◆ Listed records
--------------------------------

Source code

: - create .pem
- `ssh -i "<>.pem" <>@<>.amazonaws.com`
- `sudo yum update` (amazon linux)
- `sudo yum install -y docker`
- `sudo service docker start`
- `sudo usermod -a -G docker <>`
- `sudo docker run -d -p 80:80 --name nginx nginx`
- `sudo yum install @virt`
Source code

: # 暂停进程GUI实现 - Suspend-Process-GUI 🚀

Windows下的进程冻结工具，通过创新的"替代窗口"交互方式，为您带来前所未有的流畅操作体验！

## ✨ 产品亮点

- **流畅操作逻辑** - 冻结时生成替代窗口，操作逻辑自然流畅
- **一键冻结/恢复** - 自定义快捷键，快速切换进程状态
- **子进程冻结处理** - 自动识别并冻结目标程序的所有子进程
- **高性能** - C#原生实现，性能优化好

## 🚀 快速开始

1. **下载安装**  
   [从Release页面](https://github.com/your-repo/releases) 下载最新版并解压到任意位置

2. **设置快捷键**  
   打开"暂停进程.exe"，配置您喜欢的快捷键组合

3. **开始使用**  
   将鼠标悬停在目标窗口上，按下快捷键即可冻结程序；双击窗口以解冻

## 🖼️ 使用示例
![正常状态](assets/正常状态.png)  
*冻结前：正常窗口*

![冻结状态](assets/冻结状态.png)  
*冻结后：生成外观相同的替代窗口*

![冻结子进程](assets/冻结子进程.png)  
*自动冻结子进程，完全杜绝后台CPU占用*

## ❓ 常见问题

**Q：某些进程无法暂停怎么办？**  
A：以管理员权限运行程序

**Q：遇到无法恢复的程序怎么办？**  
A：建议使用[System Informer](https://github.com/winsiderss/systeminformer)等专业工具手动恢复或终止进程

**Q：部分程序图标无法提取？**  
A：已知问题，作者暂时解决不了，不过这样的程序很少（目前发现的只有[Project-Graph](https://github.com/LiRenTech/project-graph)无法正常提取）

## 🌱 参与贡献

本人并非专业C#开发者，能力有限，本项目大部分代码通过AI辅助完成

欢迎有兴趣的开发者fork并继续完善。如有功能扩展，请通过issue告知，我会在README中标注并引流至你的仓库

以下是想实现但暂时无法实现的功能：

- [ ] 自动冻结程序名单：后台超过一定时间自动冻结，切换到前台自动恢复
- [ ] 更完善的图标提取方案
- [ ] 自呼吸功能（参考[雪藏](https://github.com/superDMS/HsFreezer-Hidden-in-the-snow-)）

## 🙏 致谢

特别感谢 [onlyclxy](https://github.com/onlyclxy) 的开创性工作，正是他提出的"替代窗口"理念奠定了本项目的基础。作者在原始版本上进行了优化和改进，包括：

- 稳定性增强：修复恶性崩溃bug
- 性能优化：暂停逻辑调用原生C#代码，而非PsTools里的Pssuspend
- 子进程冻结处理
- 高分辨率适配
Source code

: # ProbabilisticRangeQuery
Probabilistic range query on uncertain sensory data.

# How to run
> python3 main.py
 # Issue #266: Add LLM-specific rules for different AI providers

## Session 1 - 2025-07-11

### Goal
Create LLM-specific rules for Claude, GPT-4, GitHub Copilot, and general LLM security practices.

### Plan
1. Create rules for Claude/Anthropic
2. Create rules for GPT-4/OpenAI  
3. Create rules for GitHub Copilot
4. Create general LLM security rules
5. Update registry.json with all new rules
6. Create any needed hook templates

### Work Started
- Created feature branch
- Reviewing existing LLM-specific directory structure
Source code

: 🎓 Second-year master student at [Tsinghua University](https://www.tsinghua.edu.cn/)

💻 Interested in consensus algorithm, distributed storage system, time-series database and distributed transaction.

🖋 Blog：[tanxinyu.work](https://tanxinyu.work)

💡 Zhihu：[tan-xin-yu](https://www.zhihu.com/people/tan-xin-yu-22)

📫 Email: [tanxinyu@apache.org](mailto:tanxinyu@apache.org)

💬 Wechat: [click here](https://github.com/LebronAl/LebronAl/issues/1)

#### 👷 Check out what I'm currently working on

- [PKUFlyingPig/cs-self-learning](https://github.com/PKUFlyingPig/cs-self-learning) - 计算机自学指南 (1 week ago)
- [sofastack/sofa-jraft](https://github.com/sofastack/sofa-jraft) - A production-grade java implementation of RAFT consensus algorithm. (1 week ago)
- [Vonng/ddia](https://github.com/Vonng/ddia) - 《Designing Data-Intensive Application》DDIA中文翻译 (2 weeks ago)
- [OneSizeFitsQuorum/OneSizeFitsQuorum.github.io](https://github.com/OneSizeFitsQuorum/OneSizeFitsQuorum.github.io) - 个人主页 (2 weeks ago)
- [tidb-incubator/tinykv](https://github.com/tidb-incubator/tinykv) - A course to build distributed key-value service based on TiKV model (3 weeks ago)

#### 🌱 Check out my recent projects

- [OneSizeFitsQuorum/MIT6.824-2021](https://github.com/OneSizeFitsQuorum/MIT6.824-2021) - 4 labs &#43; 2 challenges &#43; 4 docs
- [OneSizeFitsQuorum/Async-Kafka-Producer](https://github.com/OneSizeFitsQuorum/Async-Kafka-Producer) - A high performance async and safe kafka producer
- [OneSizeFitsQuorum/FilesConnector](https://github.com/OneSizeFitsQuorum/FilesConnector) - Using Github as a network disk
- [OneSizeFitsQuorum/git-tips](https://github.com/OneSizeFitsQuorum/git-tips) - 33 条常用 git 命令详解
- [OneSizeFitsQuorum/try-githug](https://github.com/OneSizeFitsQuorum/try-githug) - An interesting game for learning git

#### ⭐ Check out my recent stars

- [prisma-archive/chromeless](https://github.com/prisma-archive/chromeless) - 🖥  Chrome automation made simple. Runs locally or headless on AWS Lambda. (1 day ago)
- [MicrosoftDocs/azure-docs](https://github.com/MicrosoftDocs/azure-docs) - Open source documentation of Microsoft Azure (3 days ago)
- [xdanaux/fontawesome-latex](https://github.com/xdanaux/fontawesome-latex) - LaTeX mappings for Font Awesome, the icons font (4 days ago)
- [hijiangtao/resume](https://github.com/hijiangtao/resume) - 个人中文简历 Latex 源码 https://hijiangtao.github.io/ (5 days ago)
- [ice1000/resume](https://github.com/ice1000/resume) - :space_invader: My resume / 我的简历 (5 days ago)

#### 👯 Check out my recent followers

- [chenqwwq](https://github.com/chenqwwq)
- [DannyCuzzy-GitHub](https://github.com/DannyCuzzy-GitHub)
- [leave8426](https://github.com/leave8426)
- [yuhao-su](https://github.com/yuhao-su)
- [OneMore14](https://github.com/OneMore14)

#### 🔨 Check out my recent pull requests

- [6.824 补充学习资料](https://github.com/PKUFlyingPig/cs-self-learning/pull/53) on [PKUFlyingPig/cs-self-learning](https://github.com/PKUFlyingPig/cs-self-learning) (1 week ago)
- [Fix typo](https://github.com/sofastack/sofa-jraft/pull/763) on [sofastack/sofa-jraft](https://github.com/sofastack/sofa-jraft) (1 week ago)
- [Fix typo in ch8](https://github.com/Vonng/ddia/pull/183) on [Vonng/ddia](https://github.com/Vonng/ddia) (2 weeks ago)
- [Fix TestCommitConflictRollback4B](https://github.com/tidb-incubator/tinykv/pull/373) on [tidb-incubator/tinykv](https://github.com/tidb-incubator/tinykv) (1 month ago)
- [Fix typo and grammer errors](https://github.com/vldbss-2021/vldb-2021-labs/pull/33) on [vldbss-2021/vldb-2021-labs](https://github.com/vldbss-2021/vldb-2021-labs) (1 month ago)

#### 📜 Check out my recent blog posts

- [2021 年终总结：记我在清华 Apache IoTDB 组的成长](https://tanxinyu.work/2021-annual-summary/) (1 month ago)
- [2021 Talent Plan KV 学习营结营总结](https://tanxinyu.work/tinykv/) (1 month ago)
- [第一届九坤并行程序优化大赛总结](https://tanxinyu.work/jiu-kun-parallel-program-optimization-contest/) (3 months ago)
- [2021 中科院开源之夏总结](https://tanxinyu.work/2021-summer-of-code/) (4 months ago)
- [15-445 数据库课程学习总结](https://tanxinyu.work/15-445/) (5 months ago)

--------------------------------

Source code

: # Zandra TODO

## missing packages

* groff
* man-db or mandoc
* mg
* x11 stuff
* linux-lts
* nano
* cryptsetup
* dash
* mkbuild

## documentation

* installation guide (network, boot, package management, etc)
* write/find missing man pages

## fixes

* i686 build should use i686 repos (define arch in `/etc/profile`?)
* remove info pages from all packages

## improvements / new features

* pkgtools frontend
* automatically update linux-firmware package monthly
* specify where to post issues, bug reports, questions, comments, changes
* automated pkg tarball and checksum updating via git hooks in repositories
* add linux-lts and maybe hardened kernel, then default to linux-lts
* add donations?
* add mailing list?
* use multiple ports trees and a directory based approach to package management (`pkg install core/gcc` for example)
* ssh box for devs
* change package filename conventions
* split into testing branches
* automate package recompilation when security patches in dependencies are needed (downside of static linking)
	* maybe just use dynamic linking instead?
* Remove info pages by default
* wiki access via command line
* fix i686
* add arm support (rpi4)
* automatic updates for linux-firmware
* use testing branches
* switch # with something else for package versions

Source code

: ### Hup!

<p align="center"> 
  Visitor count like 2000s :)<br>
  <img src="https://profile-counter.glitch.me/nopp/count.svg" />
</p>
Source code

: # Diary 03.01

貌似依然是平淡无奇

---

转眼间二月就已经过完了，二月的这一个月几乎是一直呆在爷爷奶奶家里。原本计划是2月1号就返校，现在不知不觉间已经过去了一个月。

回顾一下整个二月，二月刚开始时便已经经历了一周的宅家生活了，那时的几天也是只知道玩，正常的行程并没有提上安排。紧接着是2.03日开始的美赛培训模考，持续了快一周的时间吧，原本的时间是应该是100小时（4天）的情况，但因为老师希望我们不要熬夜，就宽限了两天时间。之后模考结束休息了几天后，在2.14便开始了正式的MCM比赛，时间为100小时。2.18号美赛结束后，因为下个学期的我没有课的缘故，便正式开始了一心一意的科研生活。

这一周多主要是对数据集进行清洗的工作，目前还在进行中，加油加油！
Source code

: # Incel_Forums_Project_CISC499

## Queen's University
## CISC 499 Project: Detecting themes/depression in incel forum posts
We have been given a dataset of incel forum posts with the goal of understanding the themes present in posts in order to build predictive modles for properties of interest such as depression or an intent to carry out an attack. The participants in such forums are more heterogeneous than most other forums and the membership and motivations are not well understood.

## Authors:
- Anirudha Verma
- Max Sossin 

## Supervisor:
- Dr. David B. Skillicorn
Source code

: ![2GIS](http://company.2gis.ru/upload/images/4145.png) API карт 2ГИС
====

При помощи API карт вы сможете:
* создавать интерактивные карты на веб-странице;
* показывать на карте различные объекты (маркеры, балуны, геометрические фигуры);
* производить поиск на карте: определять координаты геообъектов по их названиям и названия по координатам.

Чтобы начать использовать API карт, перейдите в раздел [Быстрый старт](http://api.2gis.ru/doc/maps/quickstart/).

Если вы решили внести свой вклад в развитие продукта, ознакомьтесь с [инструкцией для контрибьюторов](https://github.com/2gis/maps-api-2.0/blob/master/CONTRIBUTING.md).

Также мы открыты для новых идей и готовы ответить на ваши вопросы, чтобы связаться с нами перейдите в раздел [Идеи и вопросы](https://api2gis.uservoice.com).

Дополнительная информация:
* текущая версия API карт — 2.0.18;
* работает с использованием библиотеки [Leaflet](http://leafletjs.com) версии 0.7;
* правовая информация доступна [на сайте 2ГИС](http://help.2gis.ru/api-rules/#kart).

--------------------------------

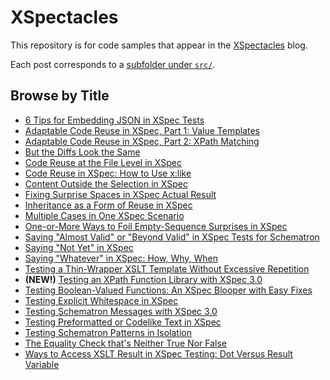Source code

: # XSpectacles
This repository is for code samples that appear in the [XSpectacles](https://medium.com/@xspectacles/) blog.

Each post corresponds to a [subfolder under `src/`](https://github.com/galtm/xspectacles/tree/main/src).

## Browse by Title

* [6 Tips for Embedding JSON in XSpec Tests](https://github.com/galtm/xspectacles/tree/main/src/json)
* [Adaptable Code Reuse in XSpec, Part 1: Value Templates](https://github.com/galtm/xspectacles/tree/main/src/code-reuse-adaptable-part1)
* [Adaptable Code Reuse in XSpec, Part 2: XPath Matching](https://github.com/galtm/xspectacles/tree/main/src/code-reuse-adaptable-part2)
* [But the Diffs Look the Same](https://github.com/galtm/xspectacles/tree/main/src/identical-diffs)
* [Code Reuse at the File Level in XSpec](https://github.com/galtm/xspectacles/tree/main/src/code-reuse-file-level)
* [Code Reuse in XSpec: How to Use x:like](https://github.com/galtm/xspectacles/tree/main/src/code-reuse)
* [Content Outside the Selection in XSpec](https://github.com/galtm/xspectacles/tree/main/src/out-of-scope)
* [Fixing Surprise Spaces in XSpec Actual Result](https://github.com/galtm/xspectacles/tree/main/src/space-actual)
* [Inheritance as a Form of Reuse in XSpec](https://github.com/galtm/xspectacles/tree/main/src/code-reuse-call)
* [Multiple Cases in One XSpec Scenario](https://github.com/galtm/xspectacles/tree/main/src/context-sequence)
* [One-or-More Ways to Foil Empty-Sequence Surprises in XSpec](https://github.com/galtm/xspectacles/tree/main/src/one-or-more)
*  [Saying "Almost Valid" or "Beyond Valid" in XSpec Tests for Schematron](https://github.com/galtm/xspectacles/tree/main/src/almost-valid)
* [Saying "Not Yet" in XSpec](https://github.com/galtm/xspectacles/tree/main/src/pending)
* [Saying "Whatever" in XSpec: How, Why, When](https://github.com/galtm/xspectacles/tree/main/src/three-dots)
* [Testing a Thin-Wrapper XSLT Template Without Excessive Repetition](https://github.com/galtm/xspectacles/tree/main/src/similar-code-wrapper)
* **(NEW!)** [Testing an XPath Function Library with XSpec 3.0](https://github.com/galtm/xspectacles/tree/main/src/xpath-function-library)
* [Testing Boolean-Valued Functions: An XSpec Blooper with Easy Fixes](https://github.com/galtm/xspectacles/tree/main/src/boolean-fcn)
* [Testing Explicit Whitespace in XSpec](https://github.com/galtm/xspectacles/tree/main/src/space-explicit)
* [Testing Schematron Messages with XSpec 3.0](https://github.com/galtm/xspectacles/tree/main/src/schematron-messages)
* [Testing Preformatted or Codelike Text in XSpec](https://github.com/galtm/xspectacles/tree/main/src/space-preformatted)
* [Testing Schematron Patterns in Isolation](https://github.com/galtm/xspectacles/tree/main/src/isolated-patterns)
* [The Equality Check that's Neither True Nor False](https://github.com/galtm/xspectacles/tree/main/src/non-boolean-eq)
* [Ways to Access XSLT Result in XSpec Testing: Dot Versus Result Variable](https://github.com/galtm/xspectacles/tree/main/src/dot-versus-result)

--------------------------------

◆ Directions
Since only lines holding the word "子进程冻结处理" matter, count them in the data above and report the number alone.

◆ Expected answer
2